**Records to use:**
• • • • •

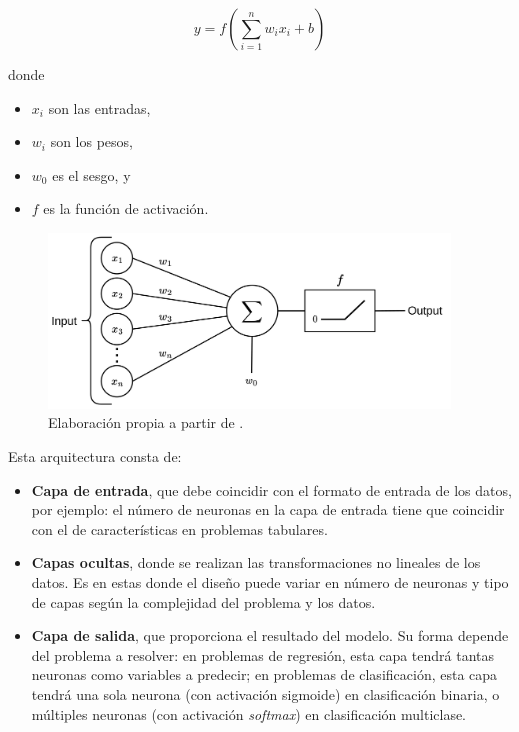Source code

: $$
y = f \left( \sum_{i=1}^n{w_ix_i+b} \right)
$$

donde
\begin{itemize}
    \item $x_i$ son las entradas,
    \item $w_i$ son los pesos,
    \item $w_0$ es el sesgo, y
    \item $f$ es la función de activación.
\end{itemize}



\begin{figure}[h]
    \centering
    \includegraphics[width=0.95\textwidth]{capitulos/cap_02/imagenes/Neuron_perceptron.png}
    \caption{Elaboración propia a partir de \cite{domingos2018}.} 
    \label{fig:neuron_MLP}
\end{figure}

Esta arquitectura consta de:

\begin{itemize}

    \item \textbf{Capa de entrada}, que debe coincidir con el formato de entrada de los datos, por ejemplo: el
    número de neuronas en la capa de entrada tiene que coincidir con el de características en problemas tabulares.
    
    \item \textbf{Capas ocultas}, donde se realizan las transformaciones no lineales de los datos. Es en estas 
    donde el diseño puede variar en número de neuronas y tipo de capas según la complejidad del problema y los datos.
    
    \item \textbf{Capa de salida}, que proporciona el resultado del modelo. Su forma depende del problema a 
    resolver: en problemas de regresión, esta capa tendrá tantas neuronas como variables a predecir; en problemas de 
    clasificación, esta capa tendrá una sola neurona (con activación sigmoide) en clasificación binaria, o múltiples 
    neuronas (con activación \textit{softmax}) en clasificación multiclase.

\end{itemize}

• • • • •

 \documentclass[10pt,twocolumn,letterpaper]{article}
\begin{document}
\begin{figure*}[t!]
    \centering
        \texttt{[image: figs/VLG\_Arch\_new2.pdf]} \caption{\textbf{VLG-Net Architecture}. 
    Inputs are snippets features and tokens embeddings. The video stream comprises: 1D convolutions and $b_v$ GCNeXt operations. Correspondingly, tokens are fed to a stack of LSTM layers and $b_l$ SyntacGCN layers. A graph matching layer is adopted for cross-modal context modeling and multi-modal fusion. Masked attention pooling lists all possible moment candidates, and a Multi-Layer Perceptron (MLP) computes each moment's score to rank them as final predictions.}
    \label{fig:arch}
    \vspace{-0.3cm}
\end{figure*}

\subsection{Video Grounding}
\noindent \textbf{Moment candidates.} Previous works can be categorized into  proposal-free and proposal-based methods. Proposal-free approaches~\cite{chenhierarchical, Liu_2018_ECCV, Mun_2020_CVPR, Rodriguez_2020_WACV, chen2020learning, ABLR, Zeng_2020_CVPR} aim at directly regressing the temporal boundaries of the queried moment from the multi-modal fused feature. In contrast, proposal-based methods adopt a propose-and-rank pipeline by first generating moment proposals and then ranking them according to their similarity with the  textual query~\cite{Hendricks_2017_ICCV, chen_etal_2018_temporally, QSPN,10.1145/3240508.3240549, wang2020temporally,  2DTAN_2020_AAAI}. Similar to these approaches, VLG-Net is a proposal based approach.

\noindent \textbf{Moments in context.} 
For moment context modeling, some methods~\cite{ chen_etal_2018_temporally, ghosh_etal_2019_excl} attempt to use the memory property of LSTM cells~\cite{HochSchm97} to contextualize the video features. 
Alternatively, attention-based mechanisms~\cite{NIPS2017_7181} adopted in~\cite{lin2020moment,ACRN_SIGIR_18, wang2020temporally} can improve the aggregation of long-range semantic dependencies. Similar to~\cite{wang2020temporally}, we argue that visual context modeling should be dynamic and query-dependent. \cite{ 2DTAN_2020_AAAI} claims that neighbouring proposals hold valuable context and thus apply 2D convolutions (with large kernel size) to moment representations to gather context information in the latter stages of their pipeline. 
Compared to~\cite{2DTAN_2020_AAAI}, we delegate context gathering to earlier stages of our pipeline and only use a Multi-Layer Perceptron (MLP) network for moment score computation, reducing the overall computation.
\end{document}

• • • • •

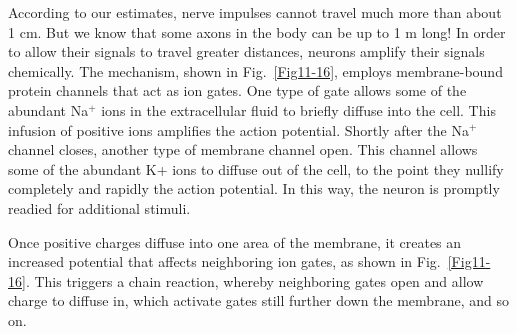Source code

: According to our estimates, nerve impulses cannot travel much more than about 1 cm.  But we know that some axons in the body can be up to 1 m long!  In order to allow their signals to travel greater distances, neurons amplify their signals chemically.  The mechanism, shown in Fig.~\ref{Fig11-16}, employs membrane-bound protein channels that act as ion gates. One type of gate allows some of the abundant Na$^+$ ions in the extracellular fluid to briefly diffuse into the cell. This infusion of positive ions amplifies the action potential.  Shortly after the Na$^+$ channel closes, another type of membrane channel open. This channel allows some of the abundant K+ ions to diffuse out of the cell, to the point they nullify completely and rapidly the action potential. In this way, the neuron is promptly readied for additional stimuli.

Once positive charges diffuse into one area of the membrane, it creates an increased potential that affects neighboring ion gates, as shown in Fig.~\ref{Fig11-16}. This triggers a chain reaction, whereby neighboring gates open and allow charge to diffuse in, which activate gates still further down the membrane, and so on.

• • • • •

Find every line in the records that has the word "attention". Copy those lines.

    Inputs are snippets features and tokens embeddings. The video stream comprises: 1D convolutions and $b_v$ GCNeXt operations. Correspondingly, tokens are fed to a stack of LSTM layers and $b_l$ SyntacGCN layers. A graph matching layer is adopted for cross-modal context modeling and multi-modal fusion. Masked attention pooling lists all possible moment candidates, and a Multi-Layer Perceptron (MLP) computes each moment's score to rank them as final predictions.}
Alternatively, attention-based mechanisms~\cite{NIPS2017_7181} adopted in~\cite{lin2020moment,ACRN_SIGIR_18, wang2020temporally} can improve the aggregation of long-range semantic dependencies. Similar to~\cite{wang2020temporally}, we argue that visual context modeling should be dynamic and query-dependent. \cite{ 2DTAN_2020_AAAI} claims that neighbouring proposals hold valuable context and thus apply 2D convolutions (with large kernel size) to moment representations to gather context information in the latter stages of their pipeline. 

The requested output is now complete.